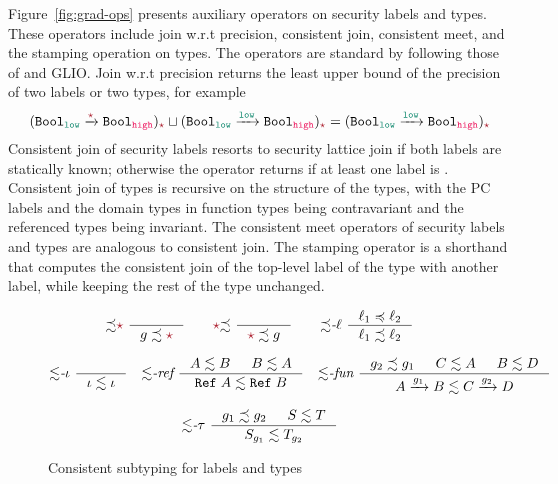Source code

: Figure~\ref{fig:grad-ops} presents auxiliary operators on security labels and
types. These operators include join w.r.t precision, consistent join, consistent
meet, and the stamping operation on types. The operators are standard by following
those of \GSLRef and GLIO. Join w.r.t precision returns the least upper bound of
the precision of two labels or two types, for example
\[
(\Fun{\Bool_{\low}}{\unk}{\Bool_{\high}})_{\unk} \sqcup
(\Fun{\Bool_{\low}}{\low}{\Bool_{\high}})_{\unk} =
(\Fun{\Bool_{\low}}{\low}{\Bool_{\high}})_{\unk}
\]
Consistent join of security labels resorts to security lattice join if both
labels are statically known; otherwise the operator returns \unk if at least one
label is \unk. Consistent join of types is recursive on the structure of the
types, with the PC labels and the domain types in function types being
contravariant and the referenced types being invariant. The consistent meet
operators of security labels and types are analogous to consistent join. The
stamping operator is a shorthand that computes the consistent join of the
top-level label of the type with another label, while keeping the rest of the
type unchanged.

\begin{figure}[tbp]
  \raggedright
  \begin{gather*}
    {\precsim}\unk~
    \inference{}{g \precsim \unk}
    \qquad
    \unk{\precsim}~
    \inference{}{\unk \precsim g}
    \qquad
        {\precsim}\textit{-}\ell~
        \inference{\ell_1 \preccurlyeq \ell_2}{\ell_1 \precsim \ell_2}
  \end{gather*}
  \raggedright
  \begin{gather*}
          {\lesssim}\textit{-}\iota~
          \inference{}{\iota \lesssim \iota}
          \quad
              {\lesssim}\textit{-ref}~
              \inference{A \lesssim B & B \lesssim A}{\Refer{A} \lesssim \Refer{B}} \quad
                        {\lesssim}\textit{-fun}~
                        \inference{g_2 \precsim g_1 & C \lesssim A & B \lesssim D}
                                  {\Fun{A}{g_1}{B} \lesssim \Fun{C}{g_2}{D}}
  \end{gather*}
  \raggedright
  \begin{gather*}
    {\lesssim}\textit{-}\tau~
    \inference{g_1 \precsim g_2 & S \lesssim T}{S_{g_1} \lesssim T_{g_2}}
  \end{gather*}
  \caption{Consistent subtyping for labels and types}
  \label{fig:consis-sub}
\end{figure}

________________

Problem to work on
Output everything in the records above word for word, but not the pictures.

Answer for this exercise
Source code

: Figure~\ref{fig:grad-ops} presents auxiliary operators on security labels and
types. These operators include join w.r.t precision, consistent join, consistent
meet, and the stamping operation on types. The operators are standard by following
those of \GSLRef and GLIO. Join w.r.t precision returns the least upper bound of
the precision of two labels or two types, for example
\[
(\Fun{\Bool_{\low}}{\unk}{\Bool_{\high}})_{\unk} \sqcup
(\Fun{\Bool_{\low}}{\low}{\Bool_{\high}})_{\unk} =
(\Fun{\Bool_{\low}}{\low}{\Bool_{\high}})_{\unk}
\]
Consistent join of security labels resorts to security lattice join if both
labels are statically known; otherwise the operator returns \unk if at least one
label is \unk. Consistent join of types is recursive on the structure of the
types, with the PC labels and the domain types in function types being
contravariant and the referenced types being invariant. The consistent meet
operators of security labels and types are analogous to consistent join. The
stamping operator is a shorthand that computes the consistent join of the
top-level label of the type with another label, while keeping the rest of the
type unchanged.

\begin{figure}[tbp]
  \raggedright
  \begin{gather*}
    {\precsim}\unk~
    \inference{}{g \precsim \unk}
    \qquad
    \unk{\precsim}~
    \inference{}{\unk \precsim g}
    \qquad
        {\precsim}\textit{-}\ell~
        \inference{\ell_1 \preccurlyeq \ell_2}{\ell_1 \precsim \ell_2}
  \end{gather*}
  \raggedright
  \begin{gather*}
          {\lesssim}\textit{-}\iota~
          \inference{}{\iota \lesssim \iota}
          \quad
              {\lesssim}\textit{-ref}~
              \inference{A \lesssim B & B \lesssim A}{\Refer{A} \lesssim \Refer{B}} \quad
                        {\lesssim}\textit{-fun}~
                        \inference{g_2 \precsim g_1 & C \lesssim A & B \lesssim D}
                                  {\Fun{A}{g_1}{B} \lesssim \Fun{C}{g_2}{D}}
  \end{gather*}
  \raggedright
  \begin{gather*}
    {\lesssim}\textit{-}\tau~
    \inference{g_1 \precsim g_2 & S \lesssim T}{S_{g_1} \lesssim T_{g_2}}
  \end{gather*}
  \caption{Consistent subtyping for labels and types}
  \label{fig:consis-sub}
\end{figure}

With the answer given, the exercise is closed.